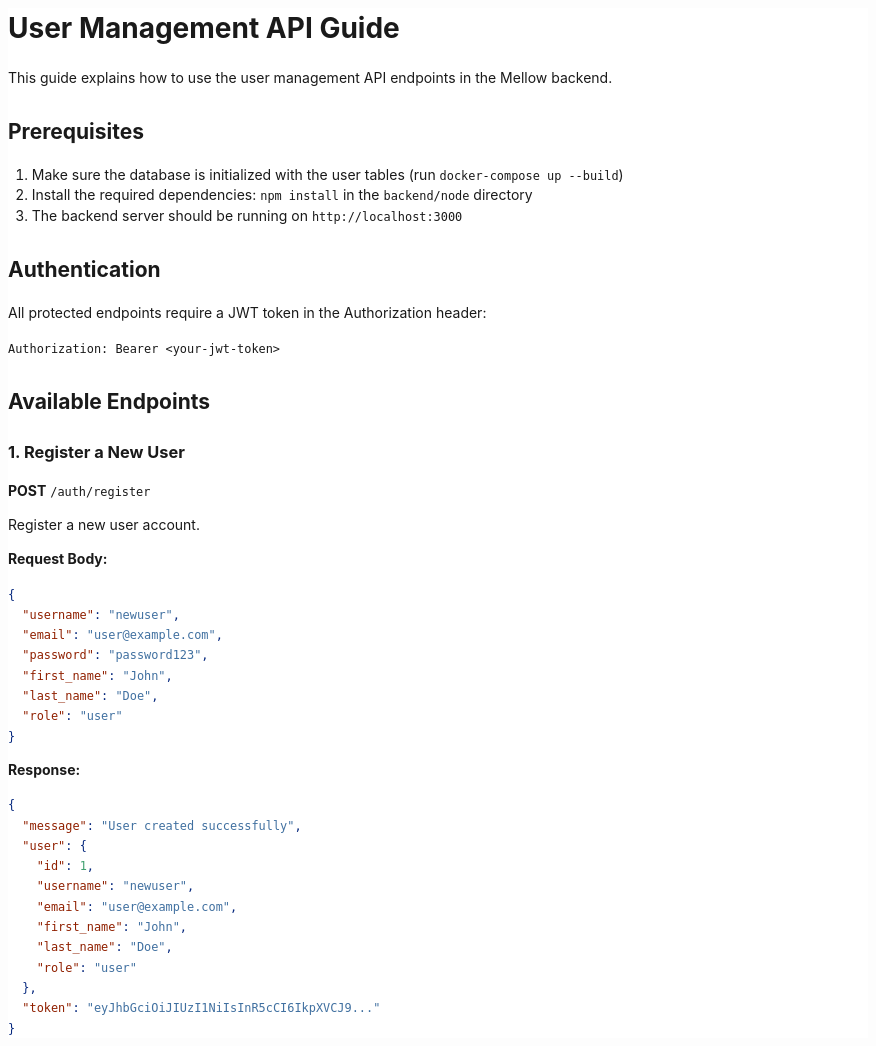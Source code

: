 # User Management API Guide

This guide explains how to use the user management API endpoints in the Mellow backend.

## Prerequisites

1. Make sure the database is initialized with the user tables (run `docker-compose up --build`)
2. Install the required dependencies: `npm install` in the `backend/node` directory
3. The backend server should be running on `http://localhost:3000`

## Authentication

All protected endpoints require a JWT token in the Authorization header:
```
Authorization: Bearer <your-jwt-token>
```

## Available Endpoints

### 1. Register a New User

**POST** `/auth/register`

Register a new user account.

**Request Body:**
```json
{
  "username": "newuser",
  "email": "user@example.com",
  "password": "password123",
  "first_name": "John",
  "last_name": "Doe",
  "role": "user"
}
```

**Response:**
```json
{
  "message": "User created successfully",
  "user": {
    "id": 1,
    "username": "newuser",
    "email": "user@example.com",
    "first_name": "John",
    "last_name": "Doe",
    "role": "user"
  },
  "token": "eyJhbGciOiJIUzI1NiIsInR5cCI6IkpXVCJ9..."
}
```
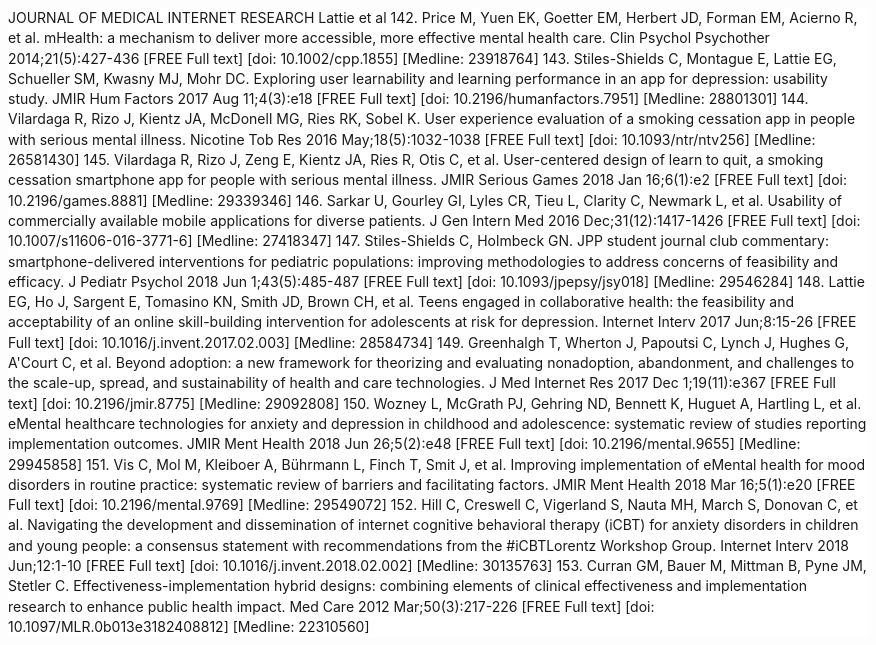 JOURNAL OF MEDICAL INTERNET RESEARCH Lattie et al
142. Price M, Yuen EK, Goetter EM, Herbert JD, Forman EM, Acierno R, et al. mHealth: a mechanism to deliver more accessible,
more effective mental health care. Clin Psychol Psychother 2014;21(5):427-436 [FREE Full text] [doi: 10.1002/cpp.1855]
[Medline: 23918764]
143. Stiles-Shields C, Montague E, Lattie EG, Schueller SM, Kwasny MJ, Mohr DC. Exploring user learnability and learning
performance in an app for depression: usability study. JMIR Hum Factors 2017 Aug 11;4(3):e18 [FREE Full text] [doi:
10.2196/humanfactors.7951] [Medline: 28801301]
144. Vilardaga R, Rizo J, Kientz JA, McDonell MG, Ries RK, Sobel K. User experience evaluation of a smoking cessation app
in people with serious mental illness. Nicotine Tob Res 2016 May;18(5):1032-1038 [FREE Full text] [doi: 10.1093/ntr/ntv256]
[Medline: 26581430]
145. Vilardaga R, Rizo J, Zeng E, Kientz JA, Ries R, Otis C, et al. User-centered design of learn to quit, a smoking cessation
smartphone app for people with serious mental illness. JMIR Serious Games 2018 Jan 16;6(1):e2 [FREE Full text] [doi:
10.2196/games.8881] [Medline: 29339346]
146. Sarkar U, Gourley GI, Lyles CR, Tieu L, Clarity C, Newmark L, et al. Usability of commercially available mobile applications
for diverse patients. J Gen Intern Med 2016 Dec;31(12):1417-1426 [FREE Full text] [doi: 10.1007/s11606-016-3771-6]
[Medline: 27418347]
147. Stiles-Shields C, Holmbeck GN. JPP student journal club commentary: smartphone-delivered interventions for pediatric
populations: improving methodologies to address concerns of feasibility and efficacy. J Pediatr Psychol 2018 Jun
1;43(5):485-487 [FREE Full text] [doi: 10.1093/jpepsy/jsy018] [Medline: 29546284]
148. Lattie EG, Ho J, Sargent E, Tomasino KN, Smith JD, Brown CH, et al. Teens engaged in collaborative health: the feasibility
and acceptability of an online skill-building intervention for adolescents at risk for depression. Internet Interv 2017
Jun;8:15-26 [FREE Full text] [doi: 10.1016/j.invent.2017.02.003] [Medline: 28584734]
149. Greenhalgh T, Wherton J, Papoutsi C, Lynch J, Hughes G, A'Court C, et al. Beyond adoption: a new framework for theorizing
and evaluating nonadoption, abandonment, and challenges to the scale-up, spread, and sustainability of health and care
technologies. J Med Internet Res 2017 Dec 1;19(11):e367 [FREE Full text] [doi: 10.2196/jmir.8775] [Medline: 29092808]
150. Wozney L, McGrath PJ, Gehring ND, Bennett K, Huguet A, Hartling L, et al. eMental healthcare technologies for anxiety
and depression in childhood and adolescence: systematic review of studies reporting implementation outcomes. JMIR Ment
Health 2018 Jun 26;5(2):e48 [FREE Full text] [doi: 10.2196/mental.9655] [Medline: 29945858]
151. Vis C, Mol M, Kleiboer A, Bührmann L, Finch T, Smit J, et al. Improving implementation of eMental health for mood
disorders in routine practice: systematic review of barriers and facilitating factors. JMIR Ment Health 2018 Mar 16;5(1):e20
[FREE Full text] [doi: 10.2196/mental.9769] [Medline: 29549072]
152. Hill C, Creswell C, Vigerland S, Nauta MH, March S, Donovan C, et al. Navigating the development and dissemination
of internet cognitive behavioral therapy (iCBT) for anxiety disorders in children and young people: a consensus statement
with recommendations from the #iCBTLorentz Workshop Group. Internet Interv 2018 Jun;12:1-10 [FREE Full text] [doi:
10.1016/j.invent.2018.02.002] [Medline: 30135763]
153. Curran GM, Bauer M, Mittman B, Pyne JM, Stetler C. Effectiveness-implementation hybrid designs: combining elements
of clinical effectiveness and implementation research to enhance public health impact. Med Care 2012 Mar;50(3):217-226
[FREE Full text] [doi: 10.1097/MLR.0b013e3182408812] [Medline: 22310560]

-*-

• **Exercise prompt**: Exactly as written, reproduce the lines from the beginning of the material through the line with "1. Make sure", and skip any picture.

• **Exercise output**:
Source code

: # User Management API Guide

This guide explains how to use the user management API endpoints in the Mellow backend.

## Prerequisites

1. Make sure the database is initialized with the user tables (run `docker-compose up --build`)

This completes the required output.